Si versa, dunque, nella fattispecie oggetto di giudizio, in un’ipotesi di confisca diretta e, quindi, di misura di sicurezza. La ragione giustificatrice delle misure di sicurezza è di natura tipicamente preventiva. Tanto vale, ovviamente, per quelle di tipo personale, quanto per la confisca, attraverso la quale l’ordinamento mira a sottrarre al circuito economico-sociale legale le cose ricollegabili all’attività criminale e, come tali, a vario titolo, potenzialmente criminogene. Se questa, però, almeno nei suoi estremi essenziali, è la ratio delle misure di sicurezza, se ne deve coerentemente desumere che, qualora il profitto conseguito attraverso il reato venga meno, successivamente a questo, per una condotta riparatoria posta in essere volontariamente dal reo, la cosa pericolosa esce dal circuito dell’economia legale e non v’è, perciò, alcuna ragione che giustifichi l’ablazione.

Poiché, dunque, è pacifico, in fatto, che il ricorrente, successivamente al perfezionamento del reato, abbia versato alla propria dipendente le somme alla stessa spettanti, è conseguentemente venuto meno il corrispondente vantaggio economico, da lui ottenuto mediante la compensazione del relativo credito verso l’ente previdenziale con i suoi debiti nei confronti del medesimo. Nessun “profitto”, perciò, è a lui residuato, in ragione di una sua condotta riparatoria volontaria; e, di conseguenza, nessuna confisca di tali somme poteva essere disposta>.

 

La norma incriminatrice:

Art. 316 ter c.p. – Indebita percezione di erogazioni a danno dello Stato

Salvo che il fatto costituisca il reato previsto dall’articolo 640-bis, chiunque mediante l’utilizzo o la presentazione di dichiarazioni o di documenti falsi o attestanti cose non vere, ovvero mediante l’omissione di informazioni dovute, consegue indebitamente, per sé o per altri, contributi, finanziamenti, mutui agevolati o altre erogazioni dello stesso tipo, comunque denominate, concessi o erogati dallo Stato, da altri enti pubblici o dalle Comunità europee è punito con la reclusione da sei mesi a tre anni. La pena è della reclusione da uno a quattro anni se il fatto è commesso da un pubblico ufficiale o da un incaricato di un pubblico servizio con abuso della sua qualità o dei suoi poteri. La pena è della reclusione da sei mesi a quattro anni se il fatto offende gli interessi finanziari dell’Unione europea e il danno o il profitto sono superiori a euro 100.000.

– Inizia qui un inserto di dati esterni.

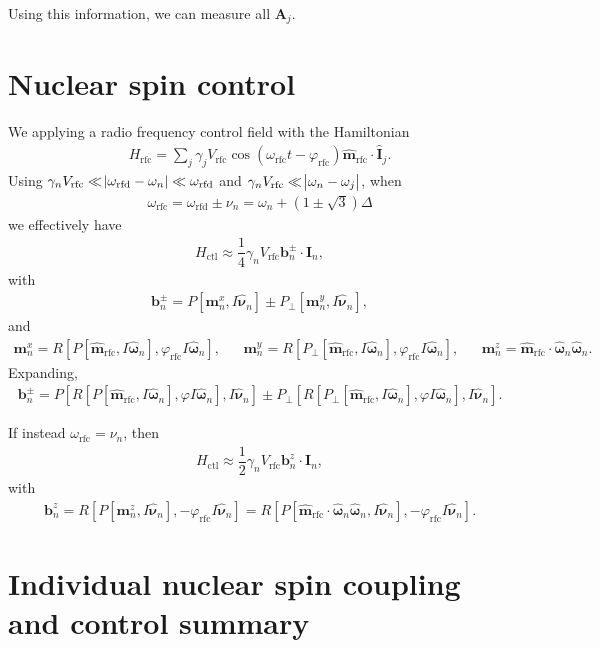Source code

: \documentclass[11pt]{article}
\renewcommand{\t}{\text} %
\newcommand{\f}[2]{\dfrac{#1}{#2}} %
\newcommand{\p}[1]{\left(#1\right)} %
\renewcommand{\sp}[1]{\left[#1\right]} %
\renewcommand{\v}{\bm} %
\newcommand{\uv}[1]{\hat{\v{#1}}} %
\renewcommand{\c}{\cdot} %
\renewcommand{\phi}{\varphi} %
\begin{document}
Using this information, we can measure all $\v A_j$.

\newpage
\section*{Nuclear spin control}

We applying a radio frequency control field with the Hamiltonian
\begin{align}
  H_{\t{rfc}}=\sum_j\gamma_jV_{\t{rfc}}\cos\p{\omega_{\t{rfc}}t-\phi_{\t{rfc}}}
  \uv m_{\t{rfc}}\c\uv I_j.
\end{align}
Using
$\gamma_nV_{\t{rfc}}\ll\abs{\omega_{\t{rfd}}-\omega_n}\ll\omega_{\t{rfd}}$
and $\gamma_nV_{\t{rfc}}\ll\abs{\omega_n-\omega_j}$, when
\begin{align}
  \omega_{\t{rfc}}=\omega_{\t{rfd}}\pm\nu_n=\omega_n+\p{1\pm\sqrt3}\Delta
\end{align}
we effectively have
\begin{align}
  H_{\t{ctl}}\approx\f14\gamma_nV_{\t{rfc}}\v b_n^\pm\c\v I_n,
\end{align}
with
\begin{align}
  \v b_n^\pm=P\sp{\v m_n^x,I\uv\nu_n}\pm P_\perp\sp{\v m_n^y,
    I\uv\nu_n},
\end{align}
and
\begin{align}
  \v m_n^x=R\sp{P\sp{\uv m_{\t{rfc}},I\uv\omega_n},
    \phi_{\t{rfc}}I\uv\omega_n}, && \v m_n^y=R\sp{P_\perp\sp{\uv
      m_{\t{rfc}},I\uv\omega_n}, \phi_{\t{rfc}}I\uv\omega_n}, && \v
  m_n^z=\uv m_{\t{rfc}}\c\uv\omega_n\uv\omega_n.
\end{align}
Expanding,
\begin{align}
  \v b_n^\pm=P\sp{R\sp{P\sp{\uv m_{\t{rfc}},I\uv\omega_n}, \phi
      I\uv\omega_n},I\uv\nu_n}\pm P_\perp\sp{R\sp{P_\perp\sp{\uv
        m_{\t{rfc}},I\uv\omega_n},\phi I\uv\omega_n},I\uv\nu_n}.
\end{align}

If instead $\omega_{\t{rfc}}=\nu_n$, then
\begin{align}
  H_{\t{ctl}}\approx\f12\gamma_nV_{\t{rfc}}\v b_n^z\c\v I_n,
\end{align}
with
\begin{align}
  \v b_n^z=R\sp{P\sp{\v m_n^z,I\uv\nu_n},-\phi_{\t{rfc}}I\uv\nu_n}
  =R\sp{P\sp{\uv m_{\t{rfc}}\c\uv\omega_n\uv\omega_n,I\uv\nu_n},
    -\phi_{\t{rfc}}I\uv\nu_n}.
\end{align}

\newpage
\section*{Individual nuclear spin coupling and control summary}
\end{document}
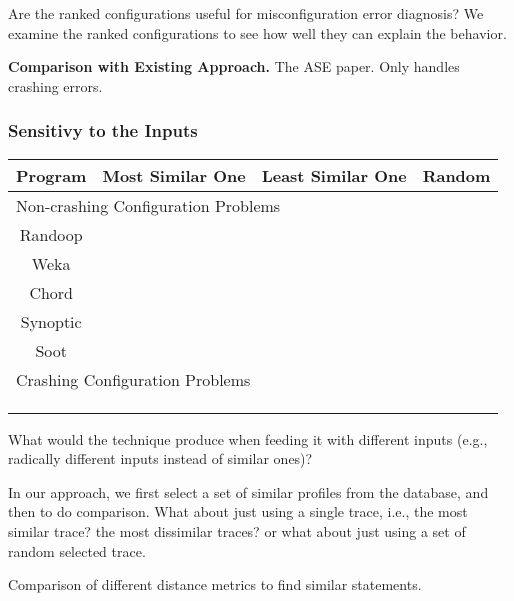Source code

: Are the ranked configurations useful for misconfiguration error diagnosis?
We examine the ranked configurations to see how well they can explain the behavior.

\noindent \textbf{Comparison with Existing Approach.}
The ASE paper. Only handles crashing errors.

\subsubsection{Sensitivy to the Inputs}

\begin{table}[t]
\setlength{\tabcolsep}{.84\tabcolsep}
\begin{tabular}{|c|c|c|c|}
\hline
 Program & Most Similar One& Least Similar One& Random \\
 \hline
\hline
\multicolumn{4}{|l|}{Non-crashing Configuration Problems}   \\
 \hline
 Randoop & & &   \\
\hline
 Weka &  & & \\
\hline
 Chord & & & \\
\hline
 Synoptic & & &  \\
\hline
 Soot &  &  &  \\
\hline
\hline
\multicolumn{4}{|l|}{Crashing Configuration Problems}   \\
\hline
& & & \\
\hline
& & & \\
\hline
& & & \\
\hline
\end{tabular}

\end{table}

What would the technique produce when feeding it with different inputs (e.g.,
radically different inputs instead of similar ones)?

In our approach, we first select a set of similar profiles from the  database,
and then to do comparison. What about just using a single trace, i.e., the
most similar trace? the most dissimilar traces? or what about just using a set
of random selected trace.

Comparison of different distance metrics to find similar statements.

Quando la somma indebitamente percepita è pari o inferiore a 3.999,96 euro si applica soltanto la sanzione amministrativa del pagamento di una somma di denaro da 5.164 euro a 25.822 euro. Tale sanzione non può comunque superare il triplo del beneficio conseguito.

 

Quadro giurisprudenziale di riferimento:

Cassazione penale sez. VI, 19/02/2020, n.16103

La confisca per equivalente del profitto, introdotta dall’art. 322-ter, comma 1, c.p., come novellato dalla l. 6 novembre 2012, n. 190, ha natura eminentemente sanzionatoria e, quindi, non si applica ai reati commessi anteriormente all’entrata in vigore della legge citata.

Cassazione penale sez. un., 26/06/2015, n.31617

Il profitto del reato si identifica con il vantaggio economico derivante in via diretta ed immediata dalla commissione dell’illecito.

Cassazione penale sez. un., 31/01/2013, n.18374

In tema di reati tributari, il profitto, confiscabile anche nella forma per equivalente, del reato di sottrazione fraudolenta al pagamento delle imposte, di cui all’art. 11 d.lg n. 74 del 2000, è costituito da qualsivoglia vantaggio patrimoniale direttamente conseguito alla consumazione del reato e può, dunque, consistere anche in un risparmio di spesa, come quello derivante dal mancato pagamento del tributo, interessi, sanzioni dovuti a seguito dell’accertamento del debito tributario.